WHAT IS EXPECTED => Go to the line in the entries below that holds "<td>6483</td>" and repeat exactly from there through the line that holds "<td>3640</td>", inclusive.
═══ RECORDS FOR THIS TASK ═══
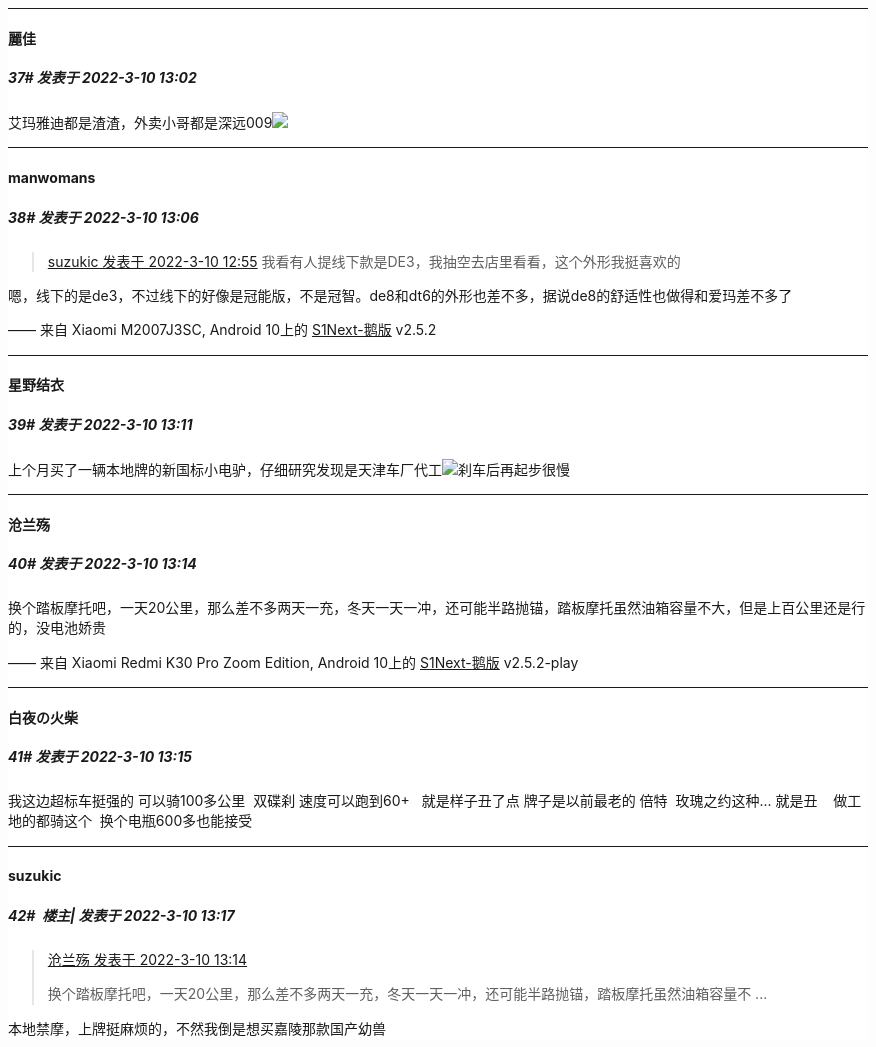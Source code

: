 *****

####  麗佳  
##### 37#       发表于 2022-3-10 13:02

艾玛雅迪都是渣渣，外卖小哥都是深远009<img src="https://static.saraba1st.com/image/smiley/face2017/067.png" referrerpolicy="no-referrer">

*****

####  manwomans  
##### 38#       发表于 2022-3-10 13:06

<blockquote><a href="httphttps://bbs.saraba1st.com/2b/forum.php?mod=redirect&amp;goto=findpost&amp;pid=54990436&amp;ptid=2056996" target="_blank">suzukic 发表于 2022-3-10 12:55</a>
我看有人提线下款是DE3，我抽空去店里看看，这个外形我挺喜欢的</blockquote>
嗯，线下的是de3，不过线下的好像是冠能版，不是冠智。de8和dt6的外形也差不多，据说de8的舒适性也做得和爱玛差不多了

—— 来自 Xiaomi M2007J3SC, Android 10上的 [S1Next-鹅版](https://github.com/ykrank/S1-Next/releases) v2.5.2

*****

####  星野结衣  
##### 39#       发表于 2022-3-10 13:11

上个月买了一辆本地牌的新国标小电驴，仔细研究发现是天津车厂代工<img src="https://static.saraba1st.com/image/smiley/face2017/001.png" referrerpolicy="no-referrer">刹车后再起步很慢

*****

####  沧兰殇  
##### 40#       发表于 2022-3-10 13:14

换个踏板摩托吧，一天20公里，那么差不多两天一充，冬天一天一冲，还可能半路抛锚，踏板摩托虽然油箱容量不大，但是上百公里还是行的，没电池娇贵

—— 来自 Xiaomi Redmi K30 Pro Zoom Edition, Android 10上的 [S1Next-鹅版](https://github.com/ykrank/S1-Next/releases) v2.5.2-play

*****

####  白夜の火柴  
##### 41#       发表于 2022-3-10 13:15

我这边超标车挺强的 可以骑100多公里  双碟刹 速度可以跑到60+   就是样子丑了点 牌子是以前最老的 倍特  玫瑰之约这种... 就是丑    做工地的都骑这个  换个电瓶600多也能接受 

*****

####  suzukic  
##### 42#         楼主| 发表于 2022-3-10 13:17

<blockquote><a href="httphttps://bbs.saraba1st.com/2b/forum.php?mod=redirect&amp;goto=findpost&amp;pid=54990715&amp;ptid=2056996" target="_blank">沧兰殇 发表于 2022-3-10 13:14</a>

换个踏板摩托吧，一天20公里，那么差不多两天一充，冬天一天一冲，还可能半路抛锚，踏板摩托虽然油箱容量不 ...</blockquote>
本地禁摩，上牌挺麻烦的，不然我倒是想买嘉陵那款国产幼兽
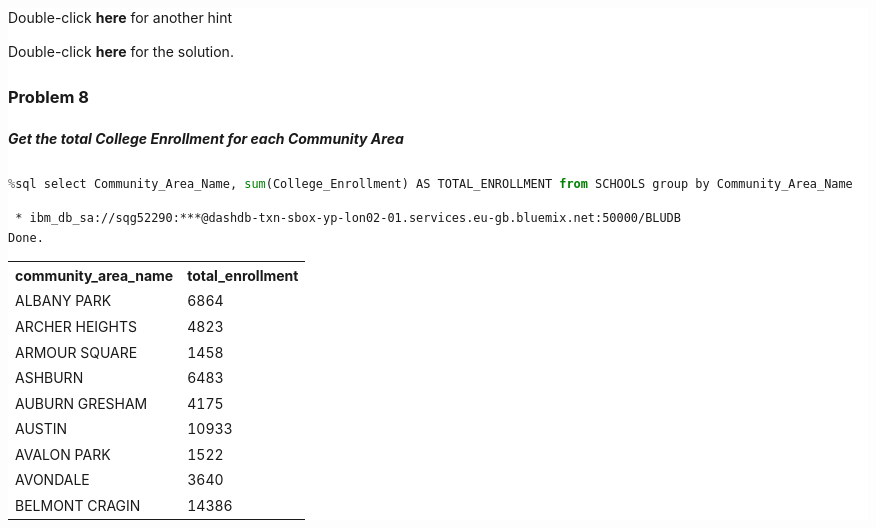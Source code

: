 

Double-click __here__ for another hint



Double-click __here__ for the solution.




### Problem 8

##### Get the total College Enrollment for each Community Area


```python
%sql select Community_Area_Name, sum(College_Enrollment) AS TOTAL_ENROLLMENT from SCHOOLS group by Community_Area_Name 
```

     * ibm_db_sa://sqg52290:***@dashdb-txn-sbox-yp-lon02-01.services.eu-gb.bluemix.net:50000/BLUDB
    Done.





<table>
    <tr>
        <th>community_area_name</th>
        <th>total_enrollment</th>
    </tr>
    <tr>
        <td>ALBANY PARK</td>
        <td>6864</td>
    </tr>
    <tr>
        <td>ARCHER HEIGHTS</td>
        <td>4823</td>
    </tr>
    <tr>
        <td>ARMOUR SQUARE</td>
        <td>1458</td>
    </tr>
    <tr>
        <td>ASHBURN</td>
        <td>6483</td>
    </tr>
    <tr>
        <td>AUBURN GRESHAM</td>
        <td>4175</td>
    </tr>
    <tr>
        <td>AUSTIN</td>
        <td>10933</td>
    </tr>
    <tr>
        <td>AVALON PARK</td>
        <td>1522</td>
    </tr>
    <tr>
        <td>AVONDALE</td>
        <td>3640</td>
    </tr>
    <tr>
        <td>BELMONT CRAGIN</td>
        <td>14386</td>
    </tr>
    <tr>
═══
REPLY TO THE TASK =>
        <td>6483</td>
    </tr>
    <tr>
        <td>AUBURN GRESHAM</td>
        <td>4175</td>
    </tr>
    <tr>
        <td>AUSTIN</td>
        <td>10933</td>
    </tr>
    <tr>
        <td>AVALON PARK</td>
        <td>1522</td>
    </tr>
    <tr>
        <td>AVONDALE</td>
        <td>3640</td>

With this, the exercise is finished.